I guess this wouldn't solve the situation above (partial key with no :) but would much help in other scenarios. I think we could happily use that hack in some scenarios if maintainer could implement as he said, would you have any reason not to ask if can indeed add it?

Also not sure about your comment to his proposal:

No worries, we already have a quick & dirty workaround (creating surrogate errors). No need for another one. We'll wait for some systematic solution on master branch.

I believe this is related to what discussed above, but we don't have the workaround yet, correct?

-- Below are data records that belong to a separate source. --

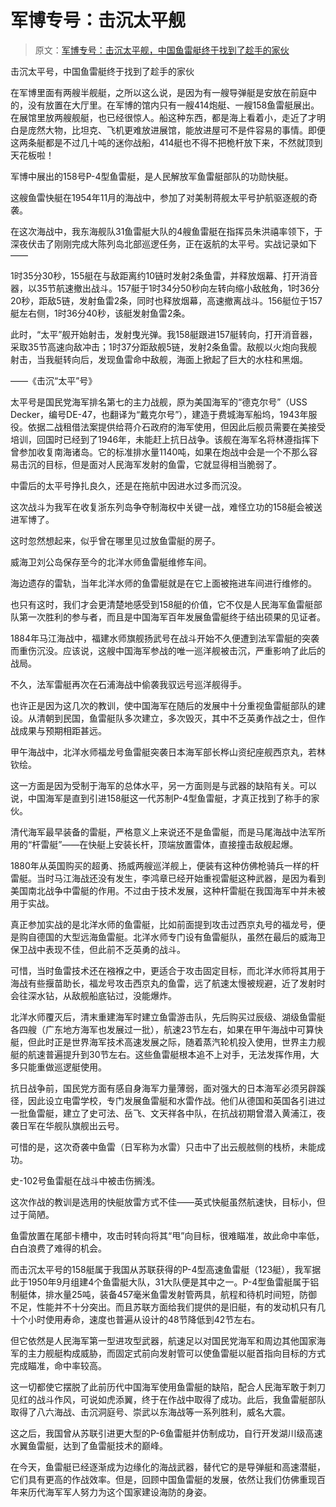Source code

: # 军博专号：击沉太平舰

> 原文：[军博专号：击沉太平舰，中国鱼雷艇终于找到了趁手的家伙](https://baijiahao.baidu.com/s?id=1809798933187433808&wfr=spider&for=pc)

击沉太平号，中国鱼雷艇终于找到了趁手的家伙

在军博里面有两艘半舰艇，之所以这么说，是因为有一艘导弹艇是安放在前庭中的，没有放置在大厅里。在军博的馆内只有一艘414炮艇、一艘158鱼雷艇展出。在展馆里放两艘舰艇，也已经很惊人。船这种东西，都是海上看着小，走近了才明白是庞然大物，比坦克、飞机更难放进展馆，能放进屋可不是件容易的事情。即便这两条艇都是不过几十吨的迷你战船，414艇也不得不把桅杆放下来，不然就顶到天花板啦！

军博中展出的158号P-4型鱼雷艇，是人民解放军鱼雷艇部队的功勋快艇。

这艘鱼雷快艇在1954年11月的海战中，参加了对美制蒋舰太平号护航驱逐舰的奇袭。

在这次海战中，我东海舰队31鱼雷艇大队的4艘鱼雷艇在指挥员朱洪禧率领下，于深夜伏击了刚刚完成大陈列岛北部巡逻任务，正在返航的太平号。实战记录如下——

1时35分30秒，155艇在与敌距离约10链时发射2条鱼雷，并释放烟幕、打开消音器，以35节航速撤出战斗。157艇于1时34分50秒向左转向缩小敌舷角，1时36分20秒，距敌5链，发射鱼雷2条，同时也释放烟幕，高速撤离战斗。156艇位于157艇左右侧，1时36分40秒，该艇发射鱼雷2条。

此时，“太平”舰开始射击，发射曳光弹。我158艇跟进157艇转向，打开消音器，采取35节高速向敌冲击；1时37分距敌舰5链，发射2条鱼雷。敌舰以火炮向我舰射击，当我艇转向后，发现鱼雷命中敌舰，海面上掀起了巨大的水柱和黑烟。

——《击沉“太平”号》

太平号是国民党海军排名第七的主力战舰，原为美国海军的“德克尔号”（USS Decker，编号DE-47，也翻译为“戴克尔号”），建造于费城海军船坞，1943年服役。依据二战租借法案提供给蒋介石政府的海军使用，但因此后舰员需要在美接受培训，回国时已经到了1946年，未能赶上抗日战争。该舰在海军名将林遵指挥下曾参加收复南海诸岛。它的标准排水量1140吨，如果在炮战中会是一个不那么容易击沉的目标，但是面对人民海军发射的鱼雷，它就显得相当脆弱了。

中雷后的太平号挣扎良久，还是在拖航中因进水过多而沉没。

这次战斗为我军在收复浙东列岛争夺制海权中关键一战，难怪立功的158艇会被送进军博了。

这时忽然想起来，似乎曾在哪里见过放鱼雷艇的房子。

威海卫刘公岛保存至今的北洋水师鱼雷艇维修车间。

海边遗存的雷轨，当年北洋水师的鱼雷艇就是在它上面被拖进车间进行维修的。

也只有这时，我们才会更清楚地感受到158艇的价值，它不仅是人民海军鱼雷艇部队第一次胜利的参与者，而且是中国海军百年发展鱼雷艇终于结出硕果的见证者。

1884年马江海战中，福建水师旗舰扬武号在战斗开始不久便遭到法军雷艇的突袭而重伤沉没。应该说，这艘中国海军参战的唯一巡洋舰被击沉，严重影响了此后的战局。

不久，法军雷艇再次在石浦海战中偷袭我驭远号巡洋舰得手。

也许正是因为这几次的教训，使中国海军在随后的发展中十分重视鱼雷艇部队的建设。从清朝到民国，鱼雷艇队多次建立，多次毁灭，其中不乏英勇作战之士，但作战成果与预期相距甚远。

甲午海战中，北洋水师福龙号鱼雷艇突袭日本海军部长桦山资纪座舰西京丸，若林钦绘。

这一方面是因为受制于海军的总体水平，另一方面则是与武器的缺陷有关。可以说，中国海军是直到引进158艇这一代苏制P-4型鱼雷艇，才真正找到了称手的家伙。

清代海军最早装备的雷艇，严格意义上来说还不是鱼雷艇，而是马尾海战中法军所用的“杆雷艇”——在快艇上安装长杆，顶端放置雷体，直接撞击敌舰起爆。

1880年从英国购买的超勇、扬威两艘巡洋舰上，便装有这种仿佛枪骑兵一样的杆雷艇。当时马江海战还没有发生，李鸿章已经开始重视雷艇这种武器，是因为看到美国南北战争中雷艇的作用。不过由于技术发展，这种杆雷艇在我国海军中并未被用于实战。

真正参加实战的是北洋水师的鱼雷艇，比如前面提到攻击过西京丸号的福龙号，便是购自德国的大型远海鱼雷艇。北洋水师专门设有鱼雷艇队，虽然在最后的威海卫保卫战中表现不佳，但此前不乏英勇的战斗。

可惜，当时鱼雷技术还在襁褓之中，更适合于攻击固定目标，而北洋水师将其用于海战有些揠苗助长，福龙号攻击西京丸的鱼雷，远了航速太慢被规避，近了发射时会往深水钻，从敌舰船底钻过，没能爆炸。

北洋水师覆灭后，清末重建海军时建立鱼雷游击队，先后购买过辰级、湖级鱼雷艇各四艘（广东地方海军也发展过一批），航速23节左右，如果在甲午海战中可算快艇，但此时正是世界海军技术高速发展之际，随着蒸汽轮机投入使用，世界主力舰艇的航速普遍提升到30节左右。这些鱼雷艇根本追不上对手，无法发挥作用，大多只能重做巡逻艇使用。

抗日战争前，国民党方面有感自身海军力量薄弱，面对强大的日本海军必须另辟蹊径，因此设立电雷学校，专门发展鱼雷艇和水雷作战。他们从德国和英国各引进过一批鱼雷艇，建立了史可法、岳飞、文天祥各中队，在抗战初期曾潜入黄浦江，夜袭日军在华舰队旗舰出云号。

可惜的是，这次奇袭中鱼雷（日军称为水雷）只击中了出云舰舷侧的栈桥，未能成功。

史-102号鱼雷艇在战斗中被击伤搁浅。

这次作战的教训是选用的快艇放雷方式不佳——英式快艇虽然航速快，目标小，但过于简陋。

鱼雷放置在尾部卡槽中，攻击时转向将其“甩”向目标，很难瞄准，故此命中率低，白白浪费了难得的机会。

而击沉太平号的158艇属于我国从苏联获得的P-4型高速鱼雷艇（123艇），我军据此于1950年9月组建4个鱼雷艇大队，31大队便是其中之一。P-4型鱼雷艇属于铝制艇体，排水量25吨，装备457毫米鱼雷发射管两具，航程和待机时间短，防御不足，性能并不十分突出。而且苏联方面给我们提供的是旧艇，有的发动机只有几十个小时使用寿命，速度也普遍从设计的48节降低到42节左右。

但它依然是人民海军第一型进攻型武器，航速足以对国民党海军和周边其他国家海军的主力舰艇构成威胁，而固定式前向发射管可以使鱼雷艇以艇首指向目标的方式完成瞄准，命中率较高。

这一切都使它摆脱了此前历代中国海军使用鱼雷艇的缺陷，配合人民海军敢于刺刀见红的战斗作风，可说如虎添翼，终于在作战中取得了成功。此后，我鱼雷艇部队取得了八六海战、击沉洞庭号、崇武以东海战等一系列胜利，威名大震。

这之后，我国曾从苏联引进更大型的P-6鱼雷艇并仿制成功，自行开发湖川级高速水翼鱼雷艇，达到了鱼雷艇技术的巅峰。

在今天，鱼雷艇已经逐渐成为边缘化的海战武器，替代它的是导弹艇和高速潜艇，它们具有更高的作战效率。但是，回顾中国鱼雷艇的发展，依然让我们仿佛重现百年来历代海军军人努力为这个国家建设海防的身姿。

char0n commented 2 years ago

Regarding way of creating surrogate document from top level Error: IMHO we have to revise our plan as that CST contains gibberish: keyValuePairs along with flow nodes. So in order to create something that is valid YAML AST I will only take keyValuePairs and create a surrogate YamlMapping from it, but all the flow nodes are going to be lost and not addressable in any way via ApiDOM.

As the grammar doesn't use internal tree-sitter lexer, in many cases it generates CST that is nonsensical. There are key value pairs without parent mappings (flow or block) etc... That is exactly what tree-sitter internal lexer is for - to probe paths of what author most probably intended with incorrect document and provide this most probable correct version CST tree in case of error. If we would try to create some smart algorithm to compensate for this, I'd rather fork the YAML grammar and reimplement it in proper way.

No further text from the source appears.